Further update, I had a phone call first thing this morning from a local Netomnia engineer (he's been with them for 3 years - ex Openreach) wanted to pop across and have a look himself today. Apparently when originally planning the network, the designs of existing infrastructure showed a duct route to my property from the main pavement outside. The engineer had a look in my existing entry point (an old joint redifusion/BT box recessed in the wall behind our garage). He could just about feel a duct in the cavity and there was an existing blue draw string but unfortunately the duct was full of the old coax cables feeding the tv system - my house was/is the main distribution point for the street. He tried pulling the existing draw string and then used his rods from my side and the public road side but was blocked.
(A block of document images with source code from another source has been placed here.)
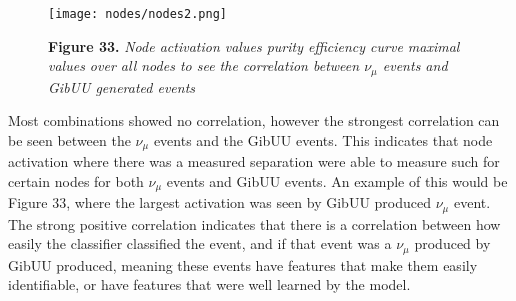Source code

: \begin{figure}[h]
 \centering
 \texttt{[image: nodes/nodes2.png]}
 
 \textbf{Figure 33.} \textit{Node activation values purity efficiency curve maximal values over all nodes to see the correlation between $\nu_\mu$ events and GibUU generated events}

\end{figure}

\noindent Most combinations showed no correlation, however the strongest correlation can be seen between the $\nu_\mu$ events and the GibUU events. This indicates that node activation where there was a measured separation were able to measure such for certain nodes for both $\nu_\mu$ events and GibUU events. An example of this would be Figure 33, where the largest activation was seen by GibUU produced $\nu_\mu$ event. The strong positive correlation indicates that there is a correlation between how easily the classifier classified the event, and if that event was a $\nu_\mu$ produced by GibUU produced, meaning these events have features that make them easily identifiable, or have features that were well learned by the model.\medskip



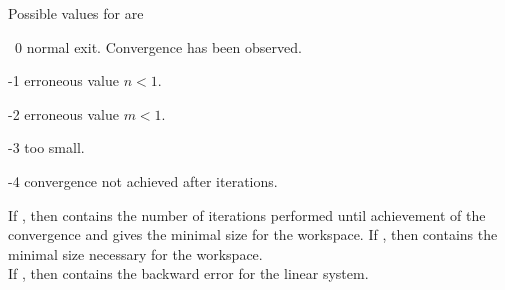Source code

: Possible values for  are 
\begin{listparam}
  \item[~0] normal exit. Convergence has been observed.
  \item[-1] erroneous value $n < 1$.
  \item[-2] erroneous value $m < 1$.
  \item[-3]  too small.
  \item[-4] convergence not achieved after  iterations.
\end{listparam}  

If , then  contains the number of
iterations performed until achievement of the convergence and
 gives the minimal size for the workspace.
If , then  contains the minimal size
necessary for the workspace. \\

If , then  contains the backward error
for the linear system.
%
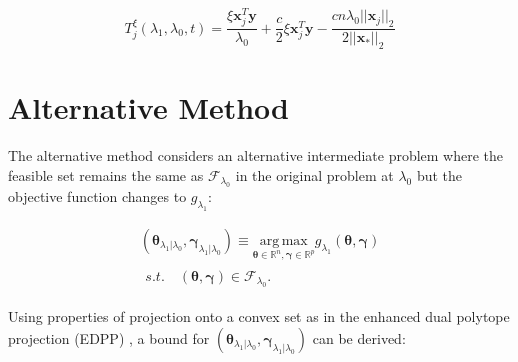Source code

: \begin{equation}
    T^\xi_j(\lambda_1,\lambda_0,t)=\frac{\xi \boldsymbol x_j^T \boldsymbol y}{\lambda_0}+\frac{c}{2}\xi\boldsymbol x_j^T\boldsymbol y-\frac{cn\lambda_0||\boldsymbol x_j||_2}{2||\boldsymbol x_*||_2}
\end{equation}

\section{Alternative Method}

The alternative method considers an alternative intermediate problem where the feasible set remains the same as $\mathcal{F}_{\lambda_0}$ in the original problem at $\lambda_0$ but the objective function changes to $g_{\lambda_1}$:

\begin{gather}
        \label{eq:dualmialt}
        (\boldsymbol\theta_{\lambda_1|\lambda_0},\boldsymbol\gamma_{\lambda_1|\lambda_0})\equiv\underset{\boldsymbol\theta\in \mathbb{R}^{ n},\boldsymbol\gamma\in\mathbb{R}^p}{\mathrm{arg\,max}}g_{\lambda_1}(\boldsymbol\theta,\boldsymbol\gamma)\\
        \begin{aligned}s.t.\quad (\boldsymbol\theta,\boldsymbol\gamma)\in \mathcal{F}_{\lambda_0}\nonumber.
        \end{aligned}
\end{gather}

Using properties of projection onto a convex set as in the enhanced dual polytope projection (EDPP) \citep{wang2013lasso}, a bound for $(\boldsymbol\theta_{\lambda_1|\lambda_0},\boldsymbol\gamma_{\lambda_1|\lambda_0})$ can be derived:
It appears the duct has collapsed on my drive somewhere so cant be used. He was half tempted to cut the old TV cables and use them to pull through but as they had BT on them didn't want to take the risk for obvious reasons. To be fair to him he tried his best to try and get the new fibre in today.
Anyway it looks they will be running a new duct across my from garden now only about 3 m in the grass with a couple of paviors to lift up by the house edge. Once the agreements are in place he said he can get the civil teams there to start the works.
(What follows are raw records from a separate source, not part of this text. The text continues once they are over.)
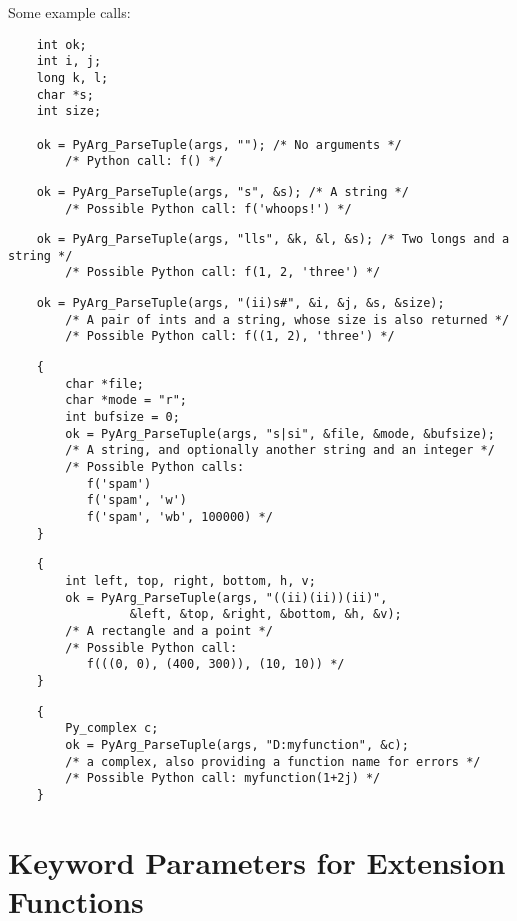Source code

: Some example calls:

\begin{verbatim}
    int ok;
    int i, j;
    long k, l;
    char *s;
    int size;

    ok = PyArg_ParseTuple(args, ""); /* No arguments */
        /* Python call: f() */
\end{verbatim}

\begin{verbatim}
    ok = PyArg_ParseTuple(args, "s", &s); /* A string */
        /* Possible Python call: f('whoops!') */
\end{verbatim}

\begin{verbatim}
    ok = PyArg_ParseTuple(args, "lls", &k, &l, &s); /* Two longs and a string */
        /* Possible Python call: f(1, 2, 'three') */
\end{verbatim}

\begin{verbatim}
    ok = PyArg_ParseTuple(args, "(ii)s#", &i, &j, &s, &size);
        /* A pair of ints and a string, whose size is also returned */
        /* Possible Python call: f((1, 2), 'three') */
\end{verbatim}

\begin{verbatim}
    {
        char *file;
        char *mode = "r";
        int bufsize = 0;
        ok = PyArg_ParseTuple(args, "s|si", &file, &mode, &bufsize);
        /* A string, and optionally another string and an integer */
        /* Possible Python calls:
           f('spam')
           f('spam', 'w')
           f('spam', 'wb', 100000) */
    }
\end{verbatim}

\begin{verbatim}
    {
        int left, top, right, bottom, h, v;
        ok = PyArg_ParseTuple(args, "((ii)(ii))(ii)",
                 &left, &top, &right, &bottom, &h, &v);
        /* A rectangle and a point */
        /* Possible Python call:
           f(((0, 0), (400, 300)), (10, 10)) */
    }
\end{verbatim}

\begin{verbatim}
    {
        Py_complex c;
        ok = PyArg_ParseTuple(args, "D:myfunction", &c);
        /* a complex, also providing a function name for errors */
        /* Possible Python call: myfunction(1+2j) */
    }
\end{verbatim}


\section{Keyword Parameters for Extension Functions
         \label{parseTupleAndKeywords}}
I must admit he was so much better than the subcontractors G Force Telecoms they are using who didn't even try to pull the existing draw wires back in October or didn't even get out of their van yesterday! I also just had an phone call from You Fibres installs manager this evening very apologetic and noting it has been escalated to a higher level within theirs and Netomnia's teams.
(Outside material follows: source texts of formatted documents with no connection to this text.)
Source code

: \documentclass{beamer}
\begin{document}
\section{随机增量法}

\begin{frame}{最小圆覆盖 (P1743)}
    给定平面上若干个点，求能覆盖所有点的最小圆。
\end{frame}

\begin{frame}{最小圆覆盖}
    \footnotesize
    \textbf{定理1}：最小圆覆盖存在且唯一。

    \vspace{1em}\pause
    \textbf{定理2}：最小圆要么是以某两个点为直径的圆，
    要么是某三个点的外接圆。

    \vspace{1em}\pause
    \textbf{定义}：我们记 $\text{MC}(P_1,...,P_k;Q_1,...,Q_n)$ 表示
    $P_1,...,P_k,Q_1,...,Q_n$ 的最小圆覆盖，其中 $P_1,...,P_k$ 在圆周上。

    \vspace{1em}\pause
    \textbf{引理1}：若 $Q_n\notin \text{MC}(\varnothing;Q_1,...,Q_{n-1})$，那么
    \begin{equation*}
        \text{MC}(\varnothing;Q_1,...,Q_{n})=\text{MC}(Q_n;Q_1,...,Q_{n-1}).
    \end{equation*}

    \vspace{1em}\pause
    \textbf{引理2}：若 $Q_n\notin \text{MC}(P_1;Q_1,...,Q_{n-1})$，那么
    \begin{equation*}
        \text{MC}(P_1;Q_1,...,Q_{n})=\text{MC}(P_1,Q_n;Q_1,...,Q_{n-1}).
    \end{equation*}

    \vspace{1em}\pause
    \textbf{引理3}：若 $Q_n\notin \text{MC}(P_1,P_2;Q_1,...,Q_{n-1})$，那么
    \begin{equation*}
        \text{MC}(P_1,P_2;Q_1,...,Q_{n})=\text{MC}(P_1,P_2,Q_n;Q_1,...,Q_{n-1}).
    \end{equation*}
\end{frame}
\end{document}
I know I still haven't got fibre into the house yet but feel they have at least tried today to use the existing route, so are hopeful for the final bit of the works now. The big difference was see an actual Netomnia engineer rather than one of their subbies!
Lucky you!
So this, coupled with the fact that I now work for an altnet - And my sister recently having trouble getting FTTP installed to her new house has made me realise something, we had dial up in the 90's and very early 2000's - ADSL, ADSL Max, ADSL2/2+, then VDSL - I think we are all forgetting that these technologies all had one thing in common - Copper. We've been able to advance through all these technologies without massive change to the infrastructure between the house and the exchange. In fact, when you consider it, the distance was further out the earlier the technology - dial up meant you were probably calling in to some remote computer further than your local exchange, especially if you were calling a national ISP.
ADSL/Max/2/2+ all to your exchange, VDSL to the street cabinet, to the arguably inevitable point where we need fibre for the "last mile" from the street cabinet to each individual house - this is a humunogous undertaking when you consider we go from 10's of cabinets to thousands of houses in a town that need to get connected.
It's a massive challenge and I think sometimes we lose sight of that.